Conspiracy theories about Freemasons, Communists and Jews, about the Chernobyl disaster, and about George Soros and the globalist elite have been particularly influential in Eastern Europe, but they have also been among the most prominent worldwide. This volume explores such conspiracy theories in the context of local Eastern European histories and discourses. The chapters identify four major factors that have influenced cultures of conspiracy in Eastern Europe: nationalism (including ethnocentrism and antisemitism), the socialist past, the transition period, and globalization. The research focuses on the impact of imperial legacies, nation-building, and the Cold War in the creation of conspiracy theories in Eastern Europe; the effects of the fall of the Iron Curtain and conspiracism in a new democratic setting; and manifestations of viral conspiracy theories in contemporary Eastern Europe and their worldwide circulation with the global rise of populism. Bringing together a diverse landscape of Eastern European conspiracism that is a result of repeated exchange with the "West," the book includes case studies that examine the history, legacy, and impact of conspiracy cultures of Bulgaria, Estonia, Hungary, Moldova, Poland, Romania, Russia, Slovakia, Ukraine, the former Yugoslav countries, and the former Soviet Union.

The book will appeal to scholars and students of conspiracy theories, as well as those in the areas of political science, area studies, media studies, cultural studies, psychology, philosophy, and history, among others. Politicians, educators, and journalists will find this book a useful resource in countering disinformation in and about the region.

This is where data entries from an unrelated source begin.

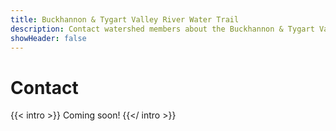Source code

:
 ```yaml
---
title: Buckhannon & Tygart Valley River Water Trail
description: Contact watershed members about the Buckhannon & Tygart Valley River Water Trail.
showHeader: false
---
```


# Contact

{{< intro >}}
Coming soon!
{{</ intro >}}
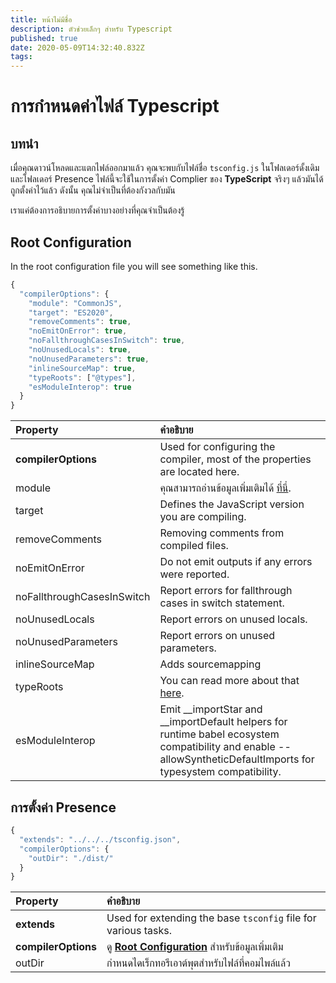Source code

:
 ```yaml
---
title: หน้าไม่มีชื่อ
description: ตัวช่วยเล็กๆ สำหรับ Typescript
published: true
date: 2020-05-09T14:32:40.832Z
tags:
---
```


# การกำหนดค่าไฟล์ Typescript

## บทนำ

เมื่อคุณดาวน์โหลดและแตกไฟล์ออกมาแล้ว คุณจะพบกับไฟล์ชื่อ  `tsconfig.js` ในโฟลเดอร์ดั้งเดิมและโฟลเดอร์ Presence ไฟล์นี้จะใช้ในการตั้งค่า Complier ของ **TypeScript** จริงๆ แล้วมันได้ถูกตั้งค่าไว้แล้ว ดังนั้น คุณไม่จำเป็นที่ต้องกังวลกับมัน

เราแค่ต้องการอธิบายการตั้งค่าบางอย่างที่คุณจำเป็นต้องรู้

## Root Configuration

In the root configuration file you will see something like this.

```javascript
{
  "compilerOptions": {
    "module": "CommonJS",
    "target": "ES2020",
    "removeComments": true,
    "noEmitOnError": true,
    "noFallthroughCasesInSwitch": true,
    "noUnusedLocals": true,
    "noUnusedParameters": true,
    "inlineSourceMap": true,
    "typeRoots": ["@types"],
    "esModuleInterop": true
  }
}
```

| Property                   | คำอธิบาย                                                                                                                                                            |
|:-------------------------- |:------------------------------------------------------------------------------------------------------------------------------------------------------------------- |
| **compilerOptions**        | Used for configuring the compiler, most of the properties are located here.                                                                                         |
| module                     | คุณสามารถอ่านข้อมูลเพิ่มเติมได้ [ที่นี่](https://www.typescriptlang.org/docs/handbook/modules.html).                                                                |
| target                     | Defines the JavaScript version you are compiling.                                                                                                                   |
| removeComments             | Removing comments from compiled files.                                                                                                                              |
| noEmitOnError              | Do not emit outputs if any errors were reported.                                                                                                                    |
| noFallthroughCasesInSwitch | Report errors for fallthrough cases in switch statement.                                                                                                            |
| noUnusedLocals             | Report errors on unused locals.                                                                                                                                     |
| noUnusedParameters         | Report errors on unused parameters.                                                                                                                                 |
| inlineSourceMap            | Adds sourcemapping                                                                                                                                                  |
| typeRoots                  | You can read more about that [here](https://www.typescriptlang.org/docs/handbook/tsconfig-json.html#types-typeroots-and-types).                                     |
| esModuleInterop            | Emit __importStar and __importDefault helpers for runtime babel ecosystem compatibility and enable --allowSyntheticDefaultImports for typesystem compatibility. |

## การตั้งค่า Presence

```javascript
{
  "extends": "../../../tsconfig.json",
  "compilerOptions": {
    "outDir": "./dist/"
  }
}
```

| Property            | คำอธิบาย                                                                                     |
|:------------------- |:-------------------------------------------------------------------------------------------- |
| **extends**         | Used for extending the base `tsconfig` file for various tasks.                               |
| **compilerOptions** | ดู [**Root Configuration**](/dev/presence/tsconfig#root-configuration) สำหรับข้อมูลเพิ่มเติม |
| outDir              | กำหนดไดเร็กทอรีเอาต์พุตสำหรับไฟล์ที่คอมไพล์แล้ว                                              |
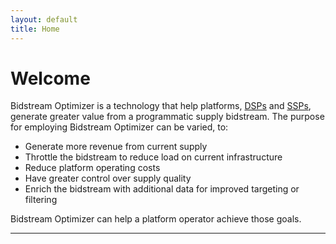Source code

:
 ```yaml
---
layout: default
title: Home
---
```


# Welcome

Bidstream Optimizer is a technology that help platforms, [DSPs](optimizer-dsp) and [SSPs](optimizer-ssp), generate greater value from a programmatic supply bidstream. The purpose for employing Bidstream Optimizer can be varied, to:

* Generate more revenue from current supply
* Throttle the bidstream to reduce load on current infrastructure
* Reduce platform operating costs
* Have greater control over supply quality
* Enrich the bidstream with additional data for improved targeting or filtering

Bidstream Optimizer can help a platform operator achieve those goals.

-----
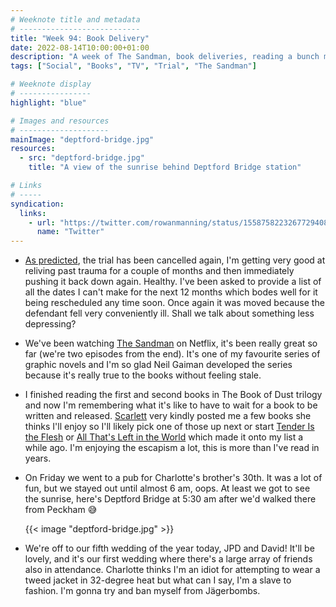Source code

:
 ```yaml
---
# Weeknote title and metadata
# ---------------------------
title: "Week 94: Book Delivery"
date: 2022-08-14T10:00:00+01:00
description: "A week of The Sandman, book deliveries, reading a bunch more, late nights, fun 30th birthdays, our fifth wedding, and infuriating trial news."
tags: ["Social", "Books", "TV", "Trial", "The Sandman"]

# Weeknote display
# ----------------
highlight: "blue"

# Images and resources
# --------------------
mainImage: "deptford-bridge.jpg"
resources:
  - src: "deptford-bridge.jpg"
    title: "A view of the sunrise behind Deptford Bridge station"

# Links
# -----
syndication:
  links:
    - url: "https://twitter.com/rowanmanning/status/1558758223267729408"
      name: "Twitter"
---
```


  * [As predicted](/weeknotes/93/), the trial has been cancelled again, I'm getting very good at reliving past trauma for a couple of months and then immediately pushing it back down again. Healthy. I've been asked to provide a list of all the dates I can't make for the next 12 months which bodes well for it being rescheduled any time soon. Once again it was moved because the defendant fell very conveniently ill. Shall we talk about something less depressing?

  * We've been watching [The Sandman](https://en.wikipedia.org/wiki/The_Sandman_(TV_series)) on Netflix, it's been really great so far (we're two episodes from the end). It's one of my favourite series of graphic novels and I'm so glad Neil Gaiman developed the series because it's really true to the books without feeling stale.

  * I finished reading the first and second books in The Book of Dust trilogy and now I'm remembering what it's like to have to wait for a book to be written and released. [Scarlett](http://www.scarlettrebecca.co.uk/) very kindly posted me a few books she thinks I'll enjoy so I'll likely pick one of those up next or start [Tender Is the Flesh](https://www.goodreads.com/book/show/49090884-tender-is-the-flesh) or [All That's Left in the World](https://www.goodreads.com/book/show/58329296-all-that-s-left-in-the-world) which made it onto my list a while ago. I'm enjoying the escapism a lot, this is more than I've read in years.

  * On Friday we went to a pub for Charlotte's brother's 30th. It was a lot of fun, but we stayed out until almost 6 am, oops. At least we got to see the sunrise, here's Deptford Bridge at 5:30 am after we'd walked there from Peckham :sweat_smile:

    {{< image "deptford-bridge.jpg" >}}

  * We're off to our fifth wedding of the year today, JPD and David! It'll be lovely, and it's our first wedding where there's a large array of friends also in attendance. Charlotte thinks I'm an idiot for attempting to wear a tweed jacket in 32-degree heat but what can I say, I'm a slave to fashion. I'm gonna try and ban myself from Jägerbombs.
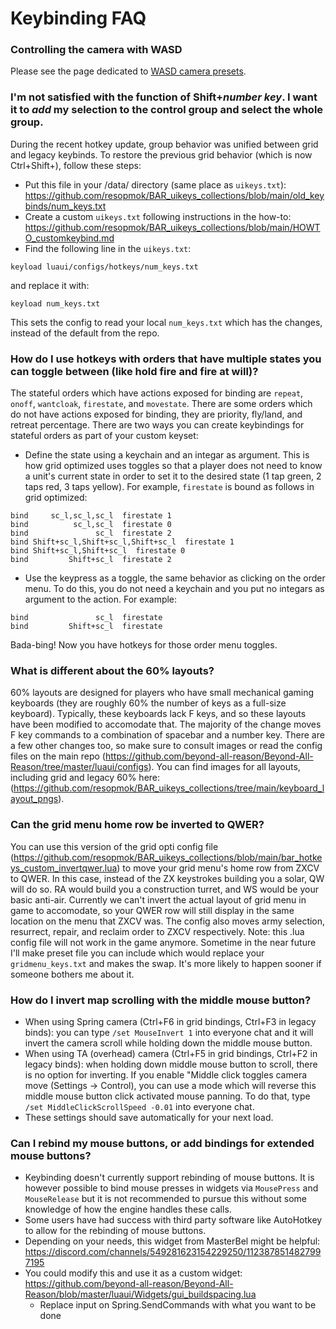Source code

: # Keybinding FAQ

### Controlling the camera with WASD

Please see the page dedicated to [WASD camera presets](./custom_presets/wasd_camera_presets/).

### I'm not satisfied with the function of Shift+_number key_. I want it to _add_ my selection to the control group and select the whole group.

During the recent hotkey update, group behavior was unified between grid and legacy keybinds. To restore the previous grid behavior (which is now Ctrl+Shift+), follow these steps:
- Put this file in your /data/ directory (same place as `uikeys.txt`): https://github.com/resopmok/BAR_uikeys_collections/blob/main/old_keybinds/num_keys.txt
- Create a custom `uikeys.txt` following instructions in the how-to: https://github.com/resopmok/BAR_uikeys_collections/blob/main/HOWTO_customkeybind.md
- Find the following line in the `uikeys.txt`:
```
keyload luaui/configs/hotkeys/num_keys.txt
```
  and replace it with:
```
keyload num_keys.txt
```
This sets the config to read your local `num_keys.txt` which has the changes, instead of the default from the repo.

### How do I use hotkeys with orders that have multiple states you can toggle between (like hold fire and fire at will)?

The stateful orders which have actions exposed for binding are `repeat`, `onoff`, `wantcloak`, `firestate`, and `movestate`. There are some orders which do not have actions exposed for binding, they are priority, fly/land, and retreat percentage. There are two ways you can create keybindings for stateful orders as part of your custom keyset:
- Define the state using a keychain and an integar as argument. This is how grid optimized uses toggles so that a player does not need to know a unit's current state in order to set it to the desired state (1 tap green, 2 taps red, 3 taps yellow). For example, `firestate` is bound as follows in grid optimized:
```
bind     sc_l,sc_l,sc_l  firestate 1
bind          sc_l,sc_l  firestate 0
bind               sc_l  firestate 2
bind Shift+sc_l,Shift+sc_l,Shift+sc_l  firestate 1
bind Shift+sc_l,Shift+sc_l  firestate 0
bind         Shift+sc_l  firestate 2
```
- Use the keypress as a toggle, the same behavior as clicking on the order menu. To do this, you do not need a keychain and you put no integars as argument to the action. For example:
```
bind               sc_l  firestate
bind         Shift+sc_l  firestate
```
Bada-bing! Now you have hotkeys for those order menu toggles.

### What is different about the 60% layouts?

60% layouts are designed for players who have small mechanical gaming keyboards (they are roughly 60% the number of keys as a full-size keyboard). Typically, these keyboards lack F keys, and so these layouts have been modified to accomodate that. The majority of the change moves F key commands to a combination of spacebar and a number key. There are a few other changes too, so make sure to consult images or read the config files on the main repo (https://github.com/beyond-all-reason/Beyond-All-Reason/tree/master/luaui/configs). You can find images for all layouts, including grid and legacy 60% here: (https://github.com/resopmok/BAR_uikeys_collections/tree/main/keyboard_layout_pngs).

### Can the grid menu home row be inverted to QWER?

You can use this version of the grid opti config file (https://github.com/resopmok/BAR_uikeys_collections/blob/main/bar_hotkeys_custom_invertqwer.lua) to move your grid menu's home row from ZXCV to QWER. In this case, instead of the ZX keystrokes building you a solar, QW will do so. RA would build you a construction turret, and WS would be your basic anti-air. Currently we can't invert the actual layout of grid menu in game to accomodate, so your QWER row will still display in the same location on the menu that ZXCV was. The config also moves army selection, resurrect, repair, and reclaim order to ZXCV respectively.
Note: this .lua config file will not work in the game anymore. Sometime in the near future I'll make preset file you can include which would replace your `gridmenu_keys.txt` and makes the swap. It's more likely to happen sooner if someone bothers me about it.

### How do I invert map scrolling with the middle mouse button?

- When using Spring camera (Ctrl+F6 in grid bindings, Ctrl+F3 in legacy binds): you can type `/set MouseInvert 1` into everyone chat and it will invert the camera scroll while holding down the middle mouse button.
- When using TA (overhead) camera (Ctrl+F5 in grid bindings, Ctrl+F2 in legacy binds): when holding down middle mouse button to scroll, there is no option for inverting. If you enable "Middle click toggles camera move (Settings -> Control), you can use a mode which will reverse this middle mouse button click activated mouse panning. To do that, type `/set MiddleClickScrollSpeed -0.01` into everyone chat.
- These settings should save automatically for your next load.

### Can I rebind my mouse buttons, or add bindings for extended mouse buttons?

- Keybinding doesn't currently support rebinding of mouse buttons. It is however possible to bind mouse presses in widgets via `MousePress` and `MouseRelease` but it is not recommended to pursue this without some knowledge of how the engine handles these calls.
- Some users have had success with third party software like AutoHotkey to allow for the rebinding of mouse buttons.
- Depending on your needs, this widget from MasterBel might be helpful: https://discord.com/channels/549281623154229250/1123878514827997195
- You could modify this and use it as a custom widget: https://github.com/beyond-all-reason/Beyond-All-Reason/blob/master/luaui/Widgets/gui_buildspacing.lua
  - Replace input on Spring.SendCommands with what you want to be done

Anastasiya Astapova is a research fellow at the Department of Estonian and Comparative Folklore at the University of Tartu, Estonia.

Onoriu Colăcel is senior lecturer in English at Ștefan cel Mare University of Suceava, Romania.

Corneliu Pintilescu is a researcher at the George Baritiu History Institute (in Cluj-Napoca) of the Romanian Academy.

Tamás Scheibner is assistant professor in literary and cultural studies at the University of Budapest (ELTE), Hungary, and senior research fellow in contemporary history at the Research Centre for the Humanities, Hungarian Academy of Sciences Institute of Excellence.